_EXERCISE DIRECTIONS_
Scan the entries and copy each line where the word "that" is present.

Dataset entries:
◇ ◇ ◇
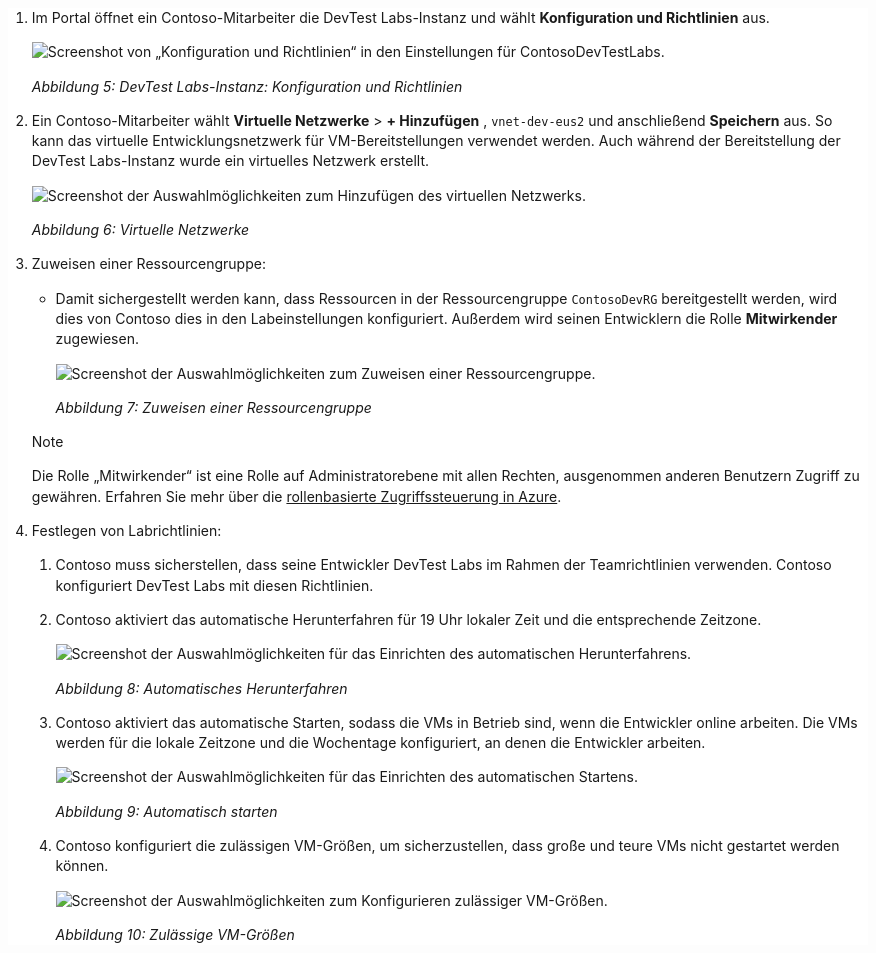    1. Im Portal öffnet ein Contoso-Mitarbeiter die DevTest Labs-Instanz und wählt **Konfiguration und Richtlinien** aus.

      ![Screenshot von „Konfiguration und Richtlinien“ in den Einstellungen für ContosoDevTestLabs.](./media/contoso-migration-devtest-to-labs/configure-lab.png)

      _Abbildung 5: DevTest Labs-Instanz: Konfiguration und Richtlinien_

   2. Ein Contoso-Mitarbeiter wählt **Virtuelle Netzwerke** >  **+ Hinzufügen** , `vnet-dev-eus2` und anschließend **Speichern** aus. So kann das virtuelle Entwicklungsnetzwerk für VM-Bereitstellungen verwendet werden. Auch während der Bereitstellung der DevTest Labs-Instanz wurde ein virtuelles Netzwerk erstellt.

      ![Screenshot der Auswahlmöglichkeiten zum Hinzufügen des virtuellen Netzwerks.](./media/contoso-migration-devtest-to-labs/vnets.png)

      _Abbildung 6: Virtuelle Netzwerke_

2. Zuweisen einer Ressourcengruppe:

    - Damit sichergestellt werden kann, dass Ressourcen in der Ressourcengruppe `ContosoDevRG` bereitgestellt werden, wird dies von Contoso dies in den Labeinstellungen konfiguriert. Außerdem wird seinen Entwicklern die Rolle **Mitwirkender** zugewiesen.

      ![Screenshot der Auswahlmöglichkeiten zum Zuweisen einer Ressourcengruppe.](./media/contoso-migration-devtest-to-labs/assign-resource-group.png)

      _Abbildung 7: Zuweisen einer Ressourcengruppe_

    > [!NOTE]
    > Die Rolle „Mitwirkender“ ist eine Rolle auf Administratorebene mit allen Rechten, ausgenommen anderen Benutzern Zugriff zu gewähren. Erfahren Sie mehr über die [rollenbasierte Zugriffssteuerung in Azure](/azure/role-based-access-control/overview).

3. Festlegen von Labrichtlinien:

    1. Contoso muss sicherstellen, dass seine Entwickler DevTest Labs im Rahmen der Teamrichtlinien verwenden. Contoso konfiguriert DevTest Labs mit diesen Richtlinien.

    1. Contoso aktiviert das automatische Herunterfahren für 19 Uhr lokaler Zeit und die entsprechende Zeitzone.

       ![Screenshot der Auswahlmöglichkeiten für das Einrichten des automatischen Herunterfahrens.](./media/contoso-migration-devtest-to-labs/autoshutdown.png)

       _Abbildung 8: Automatisches Herunterfahren_

    1. Contoso aktiviert das automatische Starten, sodass die VMs in Betrieb sind, wenn die Entwickler online arbeiten. Die VMs werden für die lokale Zeitzone und die Wochentage konfiguriert, an denen die Entwickler arbeiten.

       ![Screenshot der Auswahlmöglichkeiten für das Einrichten des automatischen Startens.](./media/contoso-migration-devtest-to-labs/autostart.png)

       _Abbildung 9: Automatisch starten_

    1. Contoso konfiguriert die zulässigen VM-Größen, um sicherzustellen, dass große und teure VMs nicht gestartet werden können.

       ![Screenshot der Auswahlmöglichkeiten zum Konfigurieren zulässiger VM-Größen.](./media/contoso-migration-devtest-to-labs/vm-sizes.png)

       _Abbildung 10: Zulässige VM-Größen_
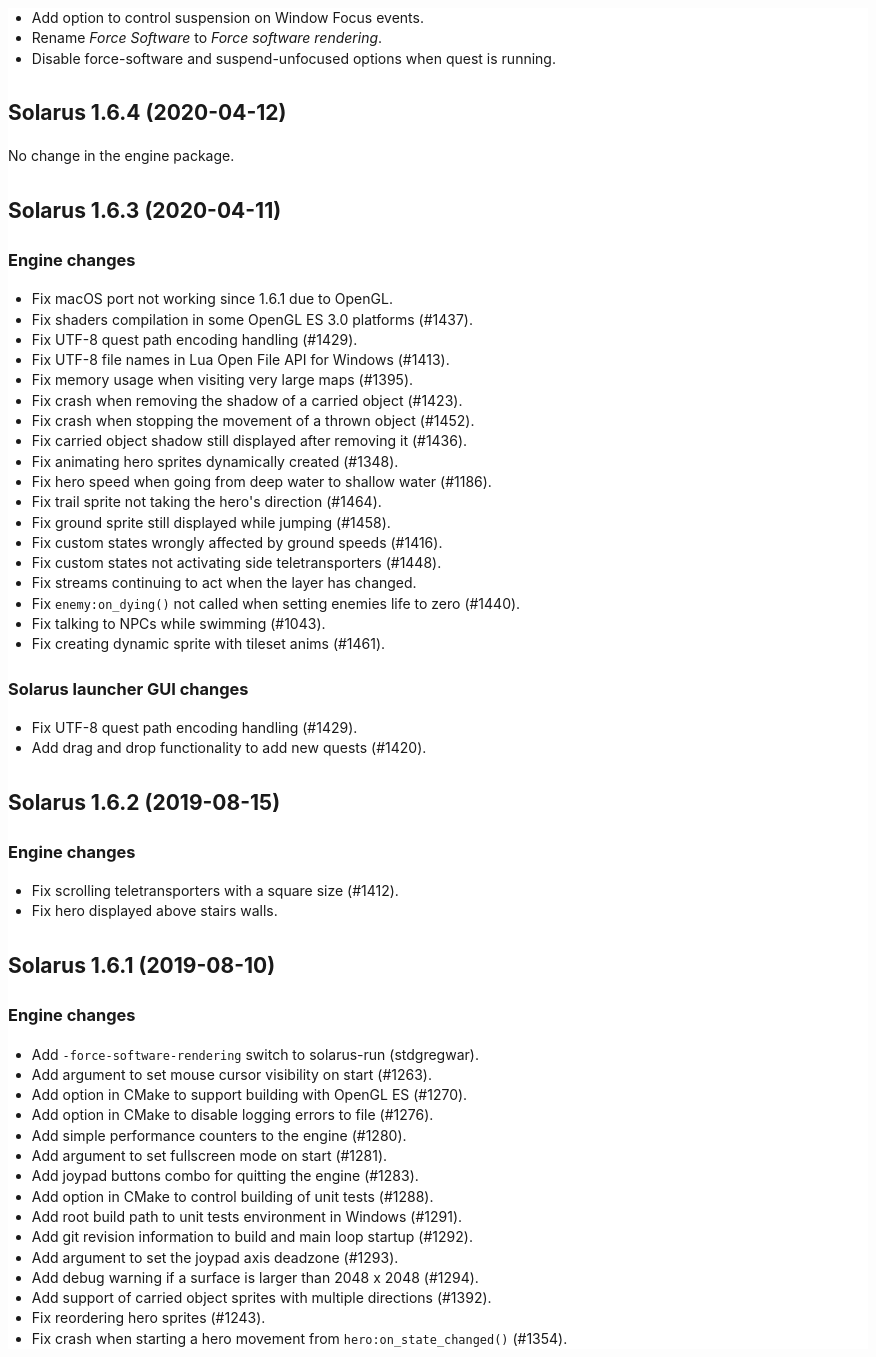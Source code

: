 * Add option to control suspension on Window Focus events.
* Rename *Force Software* to *Force software rendering*.
* Disable force-software and suspend-unfocused options when quest is running.

## Solarus 1.6.4 (2020-04-12)

No change in the engine package.

## Solarus 1.6.3 (2020-04-11)

### Engine changes

* Fix macOS port not working since 1.6.1 due to OpenGL.
* Fix shaders compilation in some OpenGL ES 3.0 platforms (#1437).
* Fix UTF-8 quest path encoding handling (#1429).
* Fix UTF-8 file names in Lua Open File API for Windows (#1413).
* Fix memory usage when visiting very large maps (#1395).
* Fix crash when removing the shadow of a carried object (#1423).
* Fix crash when stopping the movement of a thrown object (#1452).
* Fix carried object shadow still displayed after removing it (#1436).
* Fix animating hero sprites dynamically created (#1348).
* Fix hero speed when going from deep water to shallow water (#1186).
* Fix trail sprite not taking the hero's direction (#1464).
* Fix ground sprite still displayed while jumping (#1458).
* Fix custom states wrongly affected by ground speeds (#1416).
* Fix custom states not activating side teletransporters (#1448).
* Fix streams continuing to act when the layer has changed.
* Fix `enemy:on_dying()` not called when setting enemies life to zero (#1440).
* Fix talking to NPCs while swimming (#1043).
* Fix creating dynamic sprite with tileset anims (#1461).

### Solarus launcher GUI changes

* Fix UTF-8 quest path encoding handling (#1429).
* Add drag and drop functionality to add new quests (#1420).

## Solarus 1.6.2 (2019-08-15)

### Engine changes

* Fix scrolling teletransporters with a square size (#1412).
* Fix hero displayed above stairs walls.

## Solarus 1.6.1 (2019-08-10)

### Engine changes

* Add `-force-software-rendering` switch to solarus-run (stdgregwar).
* Add argument to set mouse cursor visibility on start (#1263).
* Add option in CMake to support building with OpenGL ES (#1270).
* Add option in CMake to disable logging errors to file (#1276).
* Add simple performance counters to the engine (#1280).
* Add argument to set fullscreen mode on start (#1281).
* Add joypad buttons combo for quitting the engine (#1283).
* Add option in CMake to control building of unit tests (#1288).
* Add root build path to unit tests environment in Windows (#1291).
* Add git revision information to build and main loop startup (#1292).
* Add argument to set the joypad axis deadzone (#1293).
* Add debug warning if a surface is larger than 2048 x 2048 (#1294).
* Add support of carried object sprites with multiple directions (#1392).
* Fix reordering hero sprites (#1243).
* Fix crash when starting a hero movement from `hero:on_state_changed()` (#1354).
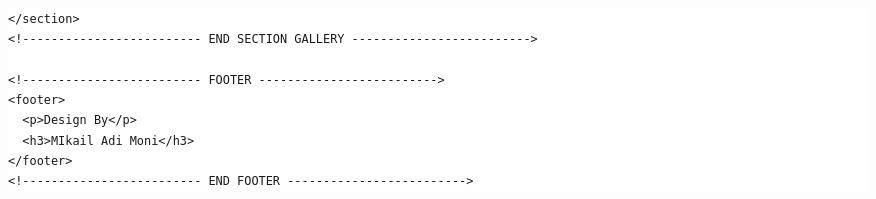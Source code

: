 
       
    </section>
    <!------------------------- END SECTION GALLERY ------------------------->

    <!------------------------- FOOTER ------------------------->
    <footer>
      <p>Design By</p>
      <h3>MIkail Adi Moni</h3>
    </footer>
    <!------------------------- END FOOTER ------------------------->
  </body>
</html>
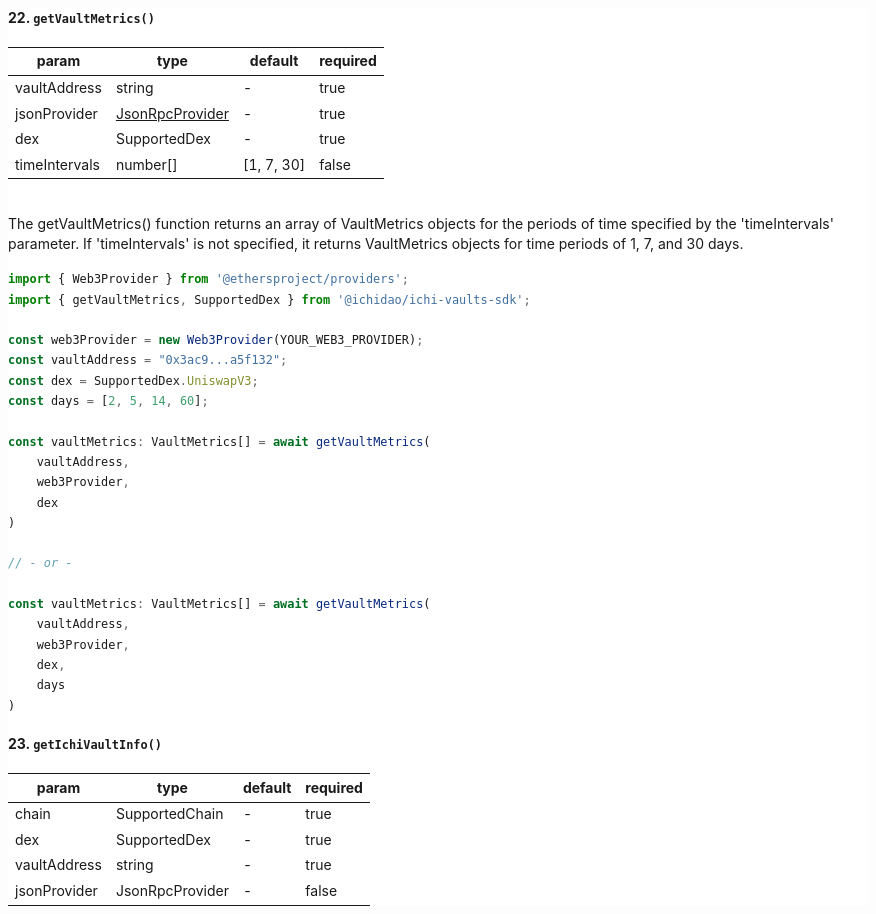 #### 22. `getVaultMetrics()`

| param | type |  default | required
| -------- | -------- | -------- | --------
| vaultAddress   | string | - | true |
| jsonProvider      | [JsonRpcProvider](https://github.com/ethers-io/ethers.js/blob/f97b92bbb1bde22fcc44100af78d7f31602863ab/packages/providers/src.ts/json-rpc-provider.ts#L393) | - | true
| dex   | SupportedDex | - | true
| timeIntervals   | number[] | [1, 7, 30] | false |

<br/>
The getVaultMetrics() function returns an array of VaultMetrics objects for the periods of time specified by the 'timeIntervals' parameter.
If 'timeIntervals' is not specified, it returns VaultMetrics objects for time periods of 1, 7, and 30 days.

```typescript
import { Web3Provider } from '@ethersproject/providers';
import { getVaultMetrics, SupportedDex } from '@ichidao/ichi-vaults-sdk';

const web3Provider = new Web3Provider(YOUR_WEB3_PROVIDER);
const vaultAddress = "0x3ac9...a5f132";
const dex = SupportedDex.UniswapV3;
const days = [2, 5, 14, 60];

const vaultMetrics: VaultMetrics[] = await getVaultMetrics(
    vaultAddress,
    web3Provider,
    dex
)

// - or -

const vaultMetrics: VaultMetrics[] = await getVaultMetrics(
    vaultAddress,
    web3Provider,
    dex,
    days
)
```

#### 23. `getIchiVaultInfo()`

| param | type |  default | required
| -------- | -------- | -------- | --------
| chain      | SupportedChain | - | true
| dex   | SupportedDex | - | true
| vaultAddress   | string | - | true |
| jsonProvider   | JsonRpcProvider | - | false |

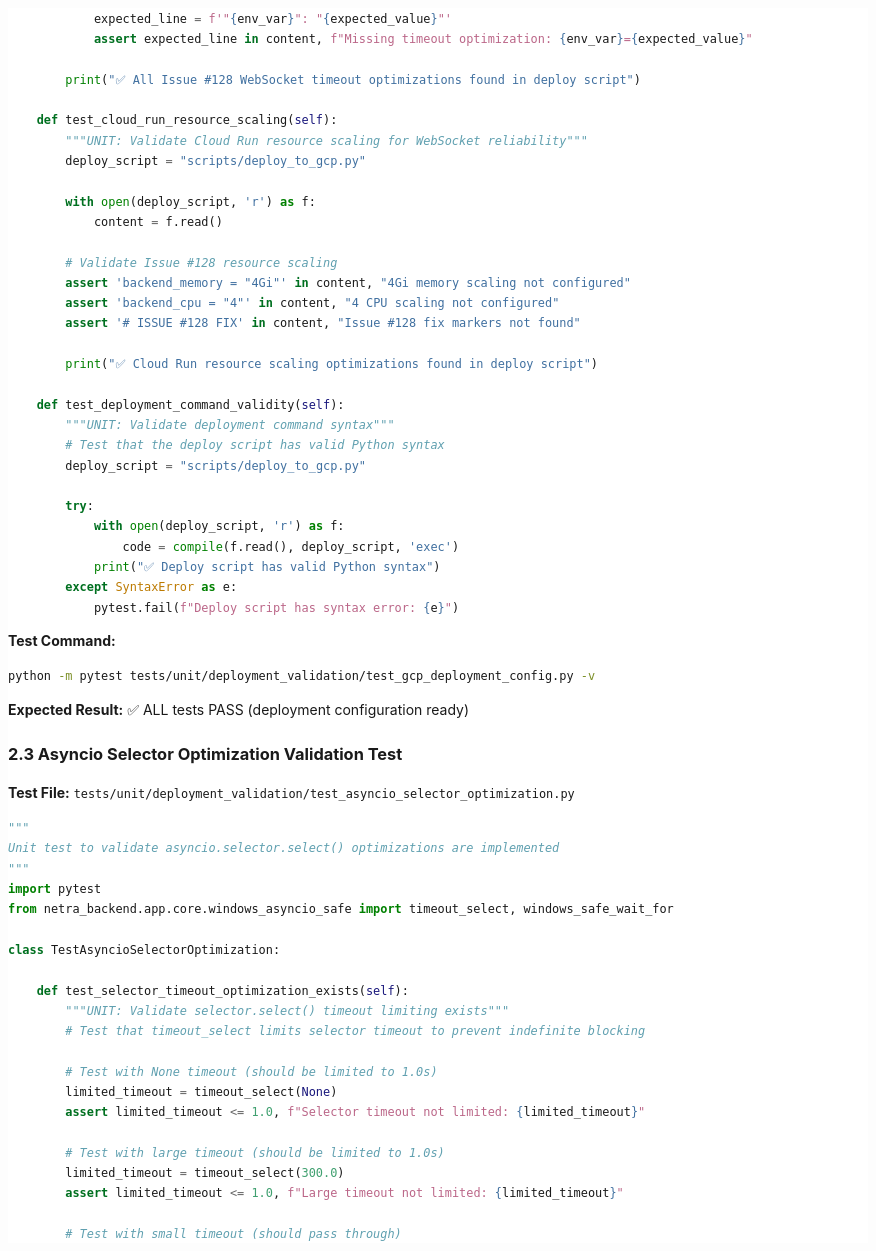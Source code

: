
 ```python
            expected_line = f'"{env_var}": "{expected_value}"'
            assert expected_line in content, f"Missing timeout optimization: {env_var}={expected_value}"
        
        print("✅ All Issue #128 WebSocket timeout optimizations found in deploy script")
        
    def test_cloud_run_resource_scaling(self):
        """UNIT: Validate Cloud Run resource scaling for WebSocket reliability"""
        deploy_script = "scripts/deploy_to_gcp.py"
        
        with open(deploy_script, 'r') as f:
            content = f.read()
        
        # Validate Issue #128 resource scaling
        assert 'backend_memory = "4Gi"' in content, "4Gi memory scaling not configured"
        assert 'backend_cpu = "4"' in content, "4 CPU scaling not configured"
        assert '# ISSUE #128 FIX' in content, "Issue #128 fix markers not found"
        
        print("✅ Cloud Run resource scaling optimizations found in deploy script")
        
    def test_deployment_command_validity(self):
        """UNIT: Validate deployment command syntax"""
        # Test that the deploy script has valid Python syntax
        deploy_script = "scripts/deploy_to_gcp.py"
        
        try:
            with open(deploy_script, 'r') as f:
                code = compile(f.read(), deploy_script, 'exec')
            print("✅ Deploy script has valid Python syntax")
        except SyntaxError as e:
            pytest.fail(f"Deploy script has syntax error: {e}")
```

**Test Command:**
```bash
python -m pytest tests/unit/deployment_validation/test_gcp_deployment_config.py -v
```

**Expected Result:** ✅ ALL tests PASS (deployment configuration ready)

### 2.3 Asyncio Selector Optimization Validation Test

**Test File:** `tests/unit/deployment_validation/test_asyncio_selector_optimization.py`
```python
"""
Unit test to validate asyncio.selector.select() optimizations are implemented
"""
import pytest
from netra_backend.app.core.windows_asyncio_safe import timeout_select, windows_safe_wait_for

class TestAsyncioSelectorOptimization:
    
    def test_selector_timeout_optimization_exists(self):
        """UNIT: Validate selector.select() timeout limiting exists"""
        # Test that timeout_select limits selector timeout to prevent indefinite blocking
        
        # Test with None timeout (should be limited to 1.0s)
        limited_timeout = timeout_select(None)
        assert limited_timeout <= 1.0, f"Selector timeout not limited: {limited_timeout}"
        
        # Test with large timeout (should be limited to 1.0s)  
        limited_timeout = timeout_select(300.0)
        assert limited_timeout <= 1.0, f"Large timeout not limited: {limited_timeout}"
        
        # Test with small timeout (should pass through)
```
◇ ◇ ◇
_ANSWER TO THE PROBLEM_
        # Test that the deploy script has valid Python syntax
        # Test that timeout_select limits selector timeout to prevent indefinite blocking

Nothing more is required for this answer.